We will have our AP Language and Composition mock exam Thursday December 16th in my room from 7:15-10:15am.

We need to practice timing and pacing, which we can only do by actually practicing. I hope you discern our mock exam to be most tolerable.

Hamlet Papers Due This Wednesday or Thursday

Please don't forget that the final draft of your much belabored papers are due. I look forward to reading them.

Monday, November 22, 2010

Blog of the Week

Nicolas Zuleta's blog has been extraordinarily surprising and insightful lately. Take a look:

Draft Ideas for a Paper

This week I'd like you to finish Pride and Prejudice. I'd like to see four entries that deal with a topic you might focus on in a paper. This could be very informal, notes essentially, so don't get too caught up in form. I want to see how you are formulating interpretations.

Tuesday, November 16, 2010

Seems, She Knows Seems

This week you write four blog entries for every 15-20 pages. Be sure to include one reference to a scene from the film available here:

Really like the novel? Why not compete in the essay contest:

For Austen's sometimes challenging vocabulary try:

Tuesday, November 9, 2010

Hamlet Papers and Pride and Prejudice

In addition to your Hamlet papers, this week you must write four blog entries that directly respond to 15-20 pages of Pride and Prejudice (roughly four chapters per blog entry). You must also comment on three other students' blogs from our class.

Wednesday, November 3, 2010

Tuesday, November 2, 2010

Want a write a novel?


Really? You want to write a nove? Cool!


Sign in and get started here.

Thursday, October 28, 2010

Fortinbras! Who?

Watch and read all of Act V. Write one blog entry about the ending by Tuesday.

Tuesday, October 26, 2010

Hamlet Presentations

This Thursday we'll be presenting our Hamlet scenes 2:15-4:30 in the theater.

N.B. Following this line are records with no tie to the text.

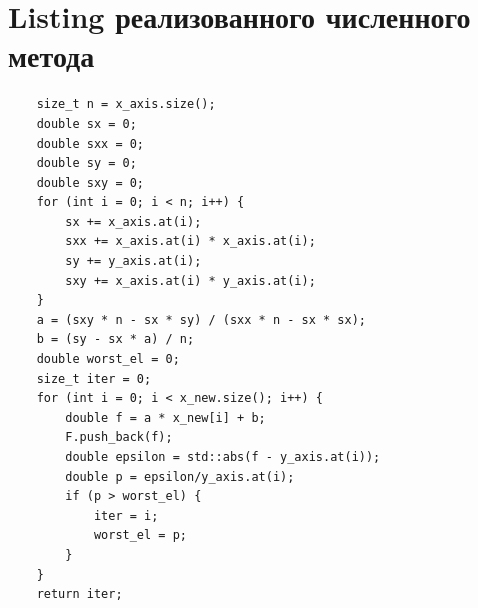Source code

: \section{Listing реализованного численного метода}
\tiny
\begin{verbatim}
    size_t n = x_axis.size();
    double sx = 0;
    double sxx = 0;
    double sy = 0;
    double sxy = 0;
    for (int i = 0; i < n; i++) {
        sx += x_axis.at(i);
        sxx += x_axis.at(i) * x_axis.at(i);
        sy += y_axis.at(i);
        sxy += x_axis.at(i) * y_axis.at(i);
    }
    a = (sxy * n - sx * sy) / (sxx * n - sx * sx);
    b = (sy - sx * a) / n;
    double worst_el = 0;
    size_t iter = 0;
    for (int i = 0; i < x_new.size(); i++) {
        double f = a * x_new[i] + b;
        F.push_back(f);
        double epsilon = std::abs(f - y_axis.at(i));
        double p = epsilon/y_axis.at(i);
        if (p > worst_el) {
            iter = i;
            worst_el = p;
        }
    }
    return iter;
\end{verbatim}
\normalsize


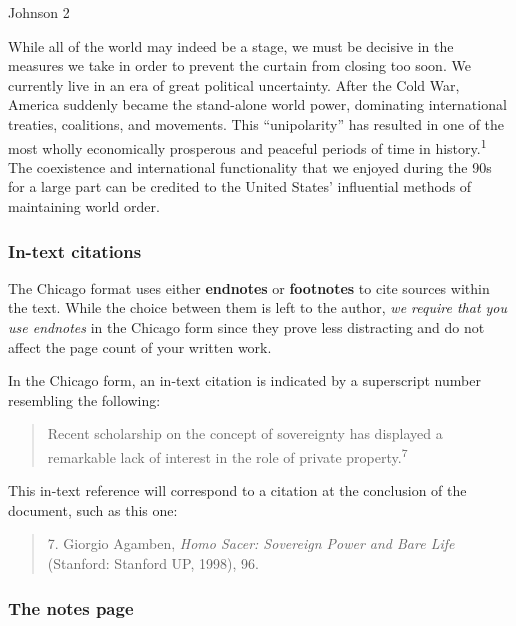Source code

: \documentclass[12pt, hidelinks]{article} %
\newcommand{\tab}{\hspace*{2em}}
\begin{document}


\thispagestyle{empty}
\begin{flushright}Johnson 2\end{flushright}
\bigskip
\begin{doublespace}

\tab While all of the world may indeed be a stage, we must be decisive in the measures we take in order to prevent the curtain from closing too soon. We currently live in an era of great political uncertainty. After the Cold War, America suddenly became the stand-alone world power, dominating international treaties, coalitions, and movements. This ``unipolarity'' has resulted in one of the most wholly economically prosperous and peaceful periods of time in history.\textsuperscript{1} The coexistence and international functionality that we enjoyed during the 90s for a large part can be credited to the United States' influential methods of maintaining world order.
\end{doublespace}
\newpage



\subsubsection {In-text citations}
The Chicago format uses either \textbf{endnotes} or \textbf{footnotes} to cite sources within the text. While the choice between them is left to the author, \emph{we require that you use endnotes} in the Chicago form since they prove less distracting and do not affect the page count of your written work. 

In the Chicago form, an in-text citation is indicated by a superscript number resembling the following:

\begin{quote}
Recent scholarship on the concept of sovereignty has displayed a remarkable lack of interest in the role of private property.\textsuperscript{7}
\end{quote}
This in-text reference will correspond to a citation at the conclusion of the document, such as this one:

\begin{quote}
\tab 7. Giorgio Agamben, \emph{Homo Sacer: Sovereign Power and Bare Life} (Stanford: Stanford UP, 1998), 96.
\end{quote}


\subsubsection{The notes page}
\end{document}
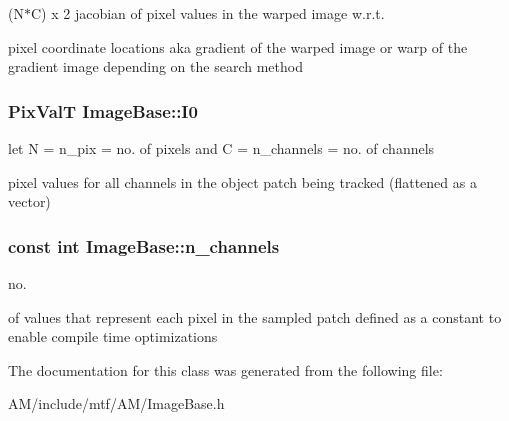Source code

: (N$\ast$\-C) x 2 jacobian of pixel values in the warped image w.\-r.\-t. 

pixel coordinate locations aka gradient of the warped image or warp of the gradient image depending on the search method \hypertarget{classImageBase_a6e5beaedb0a6d8e511446443dc2b80dc}{
\subsubsection[{I0}]{\setlength{\rightskip}{0pt plus 5cm}Pix\-Val\-T Image\-Base\-::\-I0\hspace{0.3cm}{\ttfamily [protected]}}}\label{classImageBase_a6e5beaedb0a6d8e511446443dc2b80dc}


let N = n\-\_\-pix = no. of pixels and C = n\-\_\-channels = no. of channels 

pixel values for all channels in the object patch being tracked (flattened as a vector) \hypertarget{classImageBase_ac16eaa560cdf51fc9232ae115c3567e2}{
\subsubsection[{n\-\_\-channels}]{\setlength{\rightskip}{0pt plus 5cm}const int Image\-Base\-::n\-\_\-channels\hspace{0.3cm}{\ttfamily [protected]}}}\label{classImageBase_ac16eaa560cdf51fc9232ae115c3567e2}


no. 

of values that represent each pixel in the sampled patch defined as a constant to enable compile time optimizations 

The documentation for this class was generated from the following file\-:\begin{DoxyCompactItemize}
\item 
A\-M/include/mtf/\-A\-M/Image\-Base.\-h\end{DoxyCompactItemize}
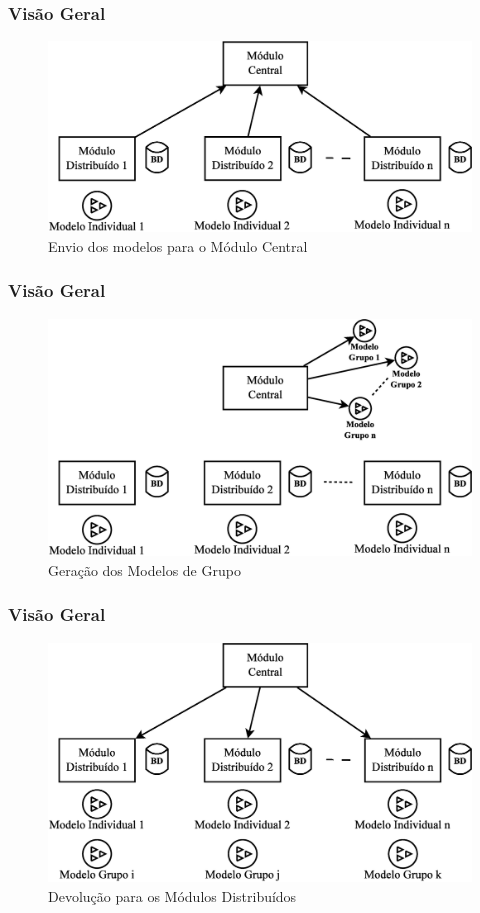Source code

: \documentclass[hyperref={pdfpagelabels=false}]{beamer}
\begin{document}
\begin{frame}
	\frametitle{Visão Geral}
    \begin{figure}
		\centering
	    \includegraphics[scale=0.30]{img/VisaoGeral-02}
  		\caption{\scriptsize{Envio dos modelos para o Módulo Central}}
   	\end{figure}
\end{frame}

\begin{frame}
	\frametitle{Visão Geral}
    \begin{figure}
		\centering
	    \includegraphics[scale=0.30]{img/VisaoGeral-03}
  		\caption{\scriptsize{Geração dos Modelos de Grupo}}
   	\end{figure}
\end{frame}

\begin{frame}
	\frametitle{Visão Geral}
    \begin{figure}
		\centering
	    \includegraphics[scale=0.30]{img/VisaoGeral-04}
  		\caption{\scriptsize{Devolução para os Módulos Distribuídos}}
   	\end{figure}
\end{frame}
\end{document}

Thursday, October 21, 2010

Hamlet Outside of Denmark, Beyond Time

By Monday I'd like you to read/watch each of these links and write a blog response incorporating at least one picture, and identifying five vocabulary words of your choosing (to be matched with images):



As usual there are some big names, famous figures, the V.I.P of the history of ideas, so please use your tertiary sources like wiki and google to fulfill any curiosity you may have about these people. Do not however mistake this as an invitation to read summaries rather than the original. These are dense texts, but you need the practice. Not everything in life is BBM and Doctor Seuss.

Wednesday, October 20, 2010

Monday, October 11, 2010

Act III At Home

This week watch/read the Royal Shakespeare's Company recent version of Act III that begins here.


Write a word-based close reading of any moments you find intellectually enticing in three blog entries.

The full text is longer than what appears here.